Rendered images with source text
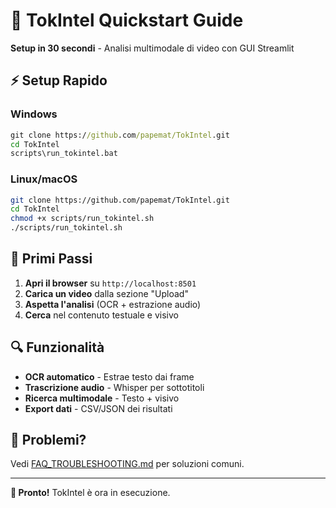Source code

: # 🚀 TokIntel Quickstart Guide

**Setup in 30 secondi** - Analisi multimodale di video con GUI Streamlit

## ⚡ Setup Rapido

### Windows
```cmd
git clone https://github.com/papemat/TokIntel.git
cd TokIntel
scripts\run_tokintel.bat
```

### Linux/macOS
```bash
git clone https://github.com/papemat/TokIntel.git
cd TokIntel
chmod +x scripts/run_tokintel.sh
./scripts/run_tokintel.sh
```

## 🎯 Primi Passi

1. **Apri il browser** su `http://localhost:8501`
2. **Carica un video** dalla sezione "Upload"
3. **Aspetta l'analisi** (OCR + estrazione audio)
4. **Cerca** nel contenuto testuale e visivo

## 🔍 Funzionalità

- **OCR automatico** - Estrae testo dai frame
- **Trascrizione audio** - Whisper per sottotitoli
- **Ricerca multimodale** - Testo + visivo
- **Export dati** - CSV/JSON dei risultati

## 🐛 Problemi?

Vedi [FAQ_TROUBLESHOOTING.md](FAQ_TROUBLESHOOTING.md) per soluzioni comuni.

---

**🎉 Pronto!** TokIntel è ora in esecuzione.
---
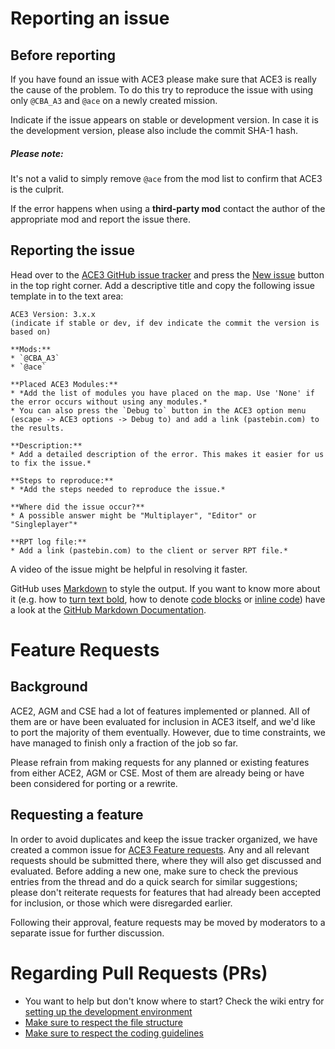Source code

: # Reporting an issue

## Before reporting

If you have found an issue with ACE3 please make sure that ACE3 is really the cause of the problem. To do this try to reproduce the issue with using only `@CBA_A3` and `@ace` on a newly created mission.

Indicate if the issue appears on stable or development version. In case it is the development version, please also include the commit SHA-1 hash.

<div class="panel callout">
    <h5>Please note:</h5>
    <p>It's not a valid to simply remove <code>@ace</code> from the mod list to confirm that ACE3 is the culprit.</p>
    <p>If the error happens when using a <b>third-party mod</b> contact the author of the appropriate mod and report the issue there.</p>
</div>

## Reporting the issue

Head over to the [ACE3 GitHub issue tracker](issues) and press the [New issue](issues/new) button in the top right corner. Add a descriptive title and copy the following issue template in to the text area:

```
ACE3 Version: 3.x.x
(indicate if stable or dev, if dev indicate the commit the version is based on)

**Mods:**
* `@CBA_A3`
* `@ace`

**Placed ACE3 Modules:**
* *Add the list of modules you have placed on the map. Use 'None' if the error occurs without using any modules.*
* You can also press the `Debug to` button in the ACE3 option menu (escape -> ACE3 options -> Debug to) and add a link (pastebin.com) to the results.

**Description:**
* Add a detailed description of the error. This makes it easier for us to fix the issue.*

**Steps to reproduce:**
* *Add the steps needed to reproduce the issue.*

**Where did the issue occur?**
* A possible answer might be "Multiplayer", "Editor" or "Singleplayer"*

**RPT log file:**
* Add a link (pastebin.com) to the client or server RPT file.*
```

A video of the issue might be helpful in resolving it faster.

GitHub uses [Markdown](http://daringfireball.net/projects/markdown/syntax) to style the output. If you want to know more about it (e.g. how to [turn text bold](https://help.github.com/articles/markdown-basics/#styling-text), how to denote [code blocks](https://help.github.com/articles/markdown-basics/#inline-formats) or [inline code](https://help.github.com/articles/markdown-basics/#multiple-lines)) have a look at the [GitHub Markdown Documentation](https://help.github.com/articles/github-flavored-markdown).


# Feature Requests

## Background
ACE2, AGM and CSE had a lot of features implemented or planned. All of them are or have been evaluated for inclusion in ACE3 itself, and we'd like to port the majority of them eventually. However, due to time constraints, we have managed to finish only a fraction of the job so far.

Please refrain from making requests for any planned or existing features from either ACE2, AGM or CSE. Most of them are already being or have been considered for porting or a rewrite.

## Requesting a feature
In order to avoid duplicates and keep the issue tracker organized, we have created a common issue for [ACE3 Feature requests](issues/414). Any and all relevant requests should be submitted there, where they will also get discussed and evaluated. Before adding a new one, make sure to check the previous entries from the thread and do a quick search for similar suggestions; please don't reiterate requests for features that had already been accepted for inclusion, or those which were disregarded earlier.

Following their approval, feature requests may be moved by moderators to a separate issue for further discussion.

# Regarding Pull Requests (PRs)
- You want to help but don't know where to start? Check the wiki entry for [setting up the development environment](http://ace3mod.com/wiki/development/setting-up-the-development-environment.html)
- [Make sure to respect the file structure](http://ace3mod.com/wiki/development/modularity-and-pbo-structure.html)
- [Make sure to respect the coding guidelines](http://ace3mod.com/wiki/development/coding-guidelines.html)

Exercise description:
Once the line with "2. **Carica un" is found in the records above, print exactly that line and every line after it through the line with "ora in esecuzione.".

Task result:
2. **Carica un video** dalla sezione "Upload"
3. **Aspetta l'analisi** (OCR + estrazione audio)
4. **Cerca** nel contenuto testuale e visivo

## 🔍 Funzionalità

- **OCR automatico** - Estrae testo dai frame
- **Trascrizione audio** - Whisper per sottotitoli
- **Ricerca multimodale** - Testo + visivo
- **Export dati** - CSV/JSON dei risultati

## 🐛 Problemi?

Vedi [FAQ_TROUBLESHOOTING.md](FAQ_TROUBLESHOOTING.md) per soluzioni comuni.

---

**🎉 Pronto!** TokIntel è ora in esecuzione.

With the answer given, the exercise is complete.